Judicial review is typically used to remedy errors of law which affect the authority of the decision-maker to make the decision. It is a process that allows the courts to supervise the Tribunal and lower courts, and protect against these bodies making decisions outside of their authority.
The High Court of Australia draws the power to judicially review decisions from the Commonwealth of Australia Constitution Act (the Australian Constitution). The powers of the Federal Circuit and the Federal Courts to conduct judicial reviews of migration cases are delegated by the High Court.
The Federal Circuit Court must follow the rules of procedure in the Federal Circuit Court Rules 2001 and the Federal Court of Australia is bound by the Federal Court of Australia Act 1976 when dealing with judicial review of migration cases.
As migration cases are reviews of decisions made under the Migration Act 1958, the federal courts are bound by it as well. Part 8 of the Migration Act 1958 specifically limits judicial review, stating that most decisions under the Migration Act cannot be reviewed, challenged, or appealed by any court. However, the High Court of Australia has the power to review decisions under the Australian Constitution and therefore has determined that decisions made under the Migration Act 1958 can still be reviewed, but only under limited circumstances.
Grounds for judicial review
For a judicial review application to be successful, the court must be convinced that there was an error of law regarding the jurisdiction of the decision in question. If the court agrees that there was a jurisdictional error, the court will consider the decision to be legally invalid.
There must be a jurisdictional error made in the decision
Because Part 8 to the Migration Act 1958 limits judicial review of migration decisions, the High Court of Australia determined that migration decisions can only be brought to court if there was a jurisdictional error. The decision-maker’s error must have been both legal in nature and relate to the core power of that decision-maker’s ability to make the decision (their jurisdiction).
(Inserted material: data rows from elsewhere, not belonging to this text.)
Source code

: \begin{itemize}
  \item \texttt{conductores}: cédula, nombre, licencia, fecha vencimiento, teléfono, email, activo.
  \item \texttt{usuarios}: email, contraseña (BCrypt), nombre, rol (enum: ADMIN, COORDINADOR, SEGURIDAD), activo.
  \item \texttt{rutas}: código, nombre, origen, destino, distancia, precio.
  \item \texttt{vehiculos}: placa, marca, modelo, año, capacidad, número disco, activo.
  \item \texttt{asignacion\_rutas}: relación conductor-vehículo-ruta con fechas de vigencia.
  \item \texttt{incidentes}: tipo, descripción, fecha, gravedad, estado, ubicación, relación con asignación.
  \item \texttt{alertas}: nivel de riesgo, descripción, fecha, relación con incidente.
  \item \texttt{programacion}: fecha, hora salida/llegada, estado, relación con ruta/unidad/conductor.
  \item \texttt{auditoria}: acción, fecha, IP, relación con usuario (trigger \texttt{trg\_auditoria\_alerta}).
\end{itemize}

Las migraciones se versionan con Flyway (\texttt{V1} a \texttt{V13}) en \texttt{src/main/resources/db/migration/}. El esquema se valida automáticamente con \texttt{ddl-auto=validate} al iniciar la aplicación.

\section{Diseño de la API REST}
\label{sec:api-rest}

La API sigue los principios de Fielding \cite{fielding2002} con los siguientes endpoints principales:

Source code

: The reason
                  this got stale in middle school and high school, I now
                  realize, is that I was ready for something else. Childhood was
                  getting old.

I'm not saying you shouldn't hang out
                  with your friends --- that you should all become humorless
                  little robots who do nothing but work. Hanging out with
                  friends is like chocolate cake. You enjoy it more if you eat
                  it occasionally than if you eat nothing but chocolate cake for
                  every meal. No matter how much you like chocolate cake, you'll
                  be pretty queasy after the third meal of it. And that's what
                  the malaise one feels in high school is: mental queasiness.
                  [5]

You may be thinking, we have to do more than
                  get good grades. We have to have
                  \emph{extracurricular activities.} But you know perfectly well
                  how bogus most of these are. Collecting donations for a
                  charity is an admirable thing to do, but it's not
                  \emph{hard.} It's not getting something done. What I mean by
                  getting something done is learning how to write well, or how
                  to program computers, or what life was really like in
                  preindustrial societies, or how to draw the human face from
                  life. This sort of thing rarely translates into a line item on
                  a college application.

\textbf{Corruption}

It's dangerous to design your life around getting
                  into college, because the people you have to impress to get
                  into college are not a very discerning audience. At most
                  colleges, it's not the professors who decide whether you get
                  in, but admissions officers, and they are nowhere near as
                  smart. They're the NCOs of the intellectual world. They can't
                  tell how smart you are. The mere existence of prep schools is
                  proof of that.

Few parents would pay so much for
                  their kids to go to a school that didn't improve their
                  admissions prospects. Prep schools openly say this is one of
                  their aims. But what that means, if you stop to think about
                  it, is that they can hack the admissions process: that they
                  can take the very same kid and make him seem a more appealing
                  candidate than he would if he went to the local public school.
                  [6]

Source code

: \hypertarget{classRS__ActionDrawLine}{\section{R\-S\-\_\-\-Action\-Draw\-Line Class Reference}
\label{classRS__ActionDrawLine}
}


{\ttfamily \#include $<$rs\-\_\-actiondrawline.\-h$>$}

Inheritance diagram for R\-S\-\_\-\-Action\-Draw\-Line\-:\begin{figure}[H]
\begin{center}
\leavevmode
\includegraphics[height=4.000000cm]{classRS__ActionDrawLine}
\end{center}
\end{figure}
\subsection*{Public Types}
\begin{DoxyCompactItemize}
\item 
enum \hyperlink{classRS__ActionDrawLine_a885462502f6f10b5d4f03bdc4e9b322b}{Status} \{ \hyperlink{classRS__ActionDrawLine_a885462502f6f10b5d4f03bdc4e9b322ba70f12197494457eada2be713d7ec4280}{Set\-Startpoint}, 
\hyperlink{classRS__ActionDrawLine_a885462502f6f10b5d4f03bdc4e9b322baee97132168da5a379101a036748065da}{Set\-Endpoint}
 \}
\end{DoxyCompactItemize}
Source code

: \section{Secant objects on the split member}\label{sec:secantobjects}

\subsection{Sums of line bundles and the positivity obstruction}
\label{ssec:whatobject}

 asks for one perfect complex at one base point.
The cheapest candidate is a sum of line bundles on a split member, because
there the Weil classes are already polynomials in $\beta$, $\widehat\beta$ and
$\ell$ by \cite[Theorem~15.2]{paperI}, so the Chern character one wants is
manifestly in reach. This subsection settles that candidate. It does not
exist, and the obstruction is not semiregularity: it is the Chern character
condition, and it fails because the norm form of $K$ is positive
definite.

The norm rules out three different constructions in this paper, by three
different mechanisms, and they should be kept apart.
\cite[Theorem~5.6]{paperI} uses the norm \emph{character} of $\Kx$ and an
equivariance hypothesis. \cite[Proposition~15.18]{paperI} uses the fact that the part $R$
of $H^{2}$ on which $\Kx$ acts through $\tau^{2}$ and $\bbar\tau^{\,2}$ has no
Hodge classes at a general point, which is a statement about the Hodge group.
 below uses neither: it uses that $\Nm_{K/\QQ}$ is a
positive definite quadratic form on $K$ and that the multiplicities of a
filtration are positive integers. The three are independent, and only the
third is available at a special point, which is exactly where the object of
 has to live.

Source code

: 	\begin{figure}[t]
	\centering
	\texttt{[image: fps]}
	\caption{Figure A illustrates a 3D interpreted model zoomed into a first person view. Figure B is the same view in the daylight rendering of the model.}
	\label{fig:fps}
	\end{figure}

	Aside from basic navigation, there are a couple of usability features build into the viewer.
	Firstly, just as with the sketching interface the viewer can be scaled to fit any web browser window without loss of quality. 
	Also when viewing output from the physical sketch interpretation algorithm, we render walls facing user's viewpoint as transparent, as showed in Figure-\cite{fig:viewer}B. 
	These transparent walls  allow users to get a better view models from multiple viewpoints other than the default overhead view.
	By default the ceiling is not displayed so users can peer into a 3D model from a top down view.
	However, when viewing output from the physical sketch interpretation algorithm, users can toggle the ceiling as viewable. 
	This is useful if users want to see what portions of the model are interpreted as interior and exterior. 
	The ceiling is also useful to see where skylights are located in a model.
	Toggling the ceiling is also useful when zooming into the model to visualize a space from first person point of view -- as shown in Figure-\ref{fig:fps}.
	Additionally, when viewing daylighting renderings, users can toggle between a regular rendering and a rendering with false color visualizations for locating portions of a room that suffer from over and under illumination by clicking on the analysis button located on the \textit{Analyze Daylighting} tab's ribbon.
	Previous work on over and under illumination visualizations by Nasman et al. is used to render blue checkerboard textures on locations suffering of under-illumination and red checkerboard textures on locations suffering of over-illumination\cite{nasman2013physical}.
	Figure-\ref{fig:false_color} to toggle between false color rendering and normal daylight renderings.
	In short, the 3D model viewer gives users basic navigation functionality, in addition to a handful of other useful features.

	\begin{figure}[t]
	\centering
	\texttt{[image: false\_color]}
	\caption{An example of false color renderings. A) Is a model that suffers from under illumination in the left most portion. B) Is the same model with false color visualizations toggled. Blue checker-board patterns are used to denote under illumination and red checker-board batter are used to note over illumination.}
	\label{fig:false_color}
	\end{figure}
What constitutes a jurisdictional error?
Determining whether a decision is affected by a jurisdictional error is a complex process. The High Court tried to make it easier in its unanimous decision in Craig v South Australia (1995) 184 CLR 163.
In that case their Honours determined that the following are examples where the court could consider there to be a jurisdictional error:
- Failure on the Tribunal to ensure the procedure is fair. This can be raised as an argument when you have not been given the chance to understand or respond to adverse information relied upon by the decision-maker. In this situation, the adverse information must not have come from you but from another, completely separate source;
- Failure to apply the right legal principles or visa criteria. This can occur when the Tribunal fails to take into account things that they must as a matter of law in order to carry out the decision;
- The decision was based on non-existent evidence or a circumstance which gives rise to the decision-maker’s power does not exist. This is what is referred to as a “jurisdictional fact”; and
- The decision was unreasonable because it was irrational or illogical.
Cases where you believe the decision-maker was wrong because of a finding of fact, did not find your evidence credible or failed to give sufficient weight to the evidence are not considered jurisdictional errors.
What outcomes can be expected from judicial review?
If you believe a jurisdictional error has arisen in your migration case, you can appeal against the decision by lodging an application for appeal to the Federal Circuit Court. If you are unhappy with the Federal Circuit Court’s decision and there are sufficient legal merits to your case, you can continue to appeal to the Federal Court and then to the High Court of Australia.
If the court decides a jurisdictional error has been made by the decision-maker, the court will rule that the original decision is void. As a result of this, the court will return the matter to the original decision-maker. This could be the Administrative Appeals Tribunal where it will reconsider the decision.
If it is necessary and due to the circumstances of the case the court can prevent the Minister of Immigration from enforcing the original decision and implementing any subsequent measures. For example, the court can prevent the Minister from removing you from Australia.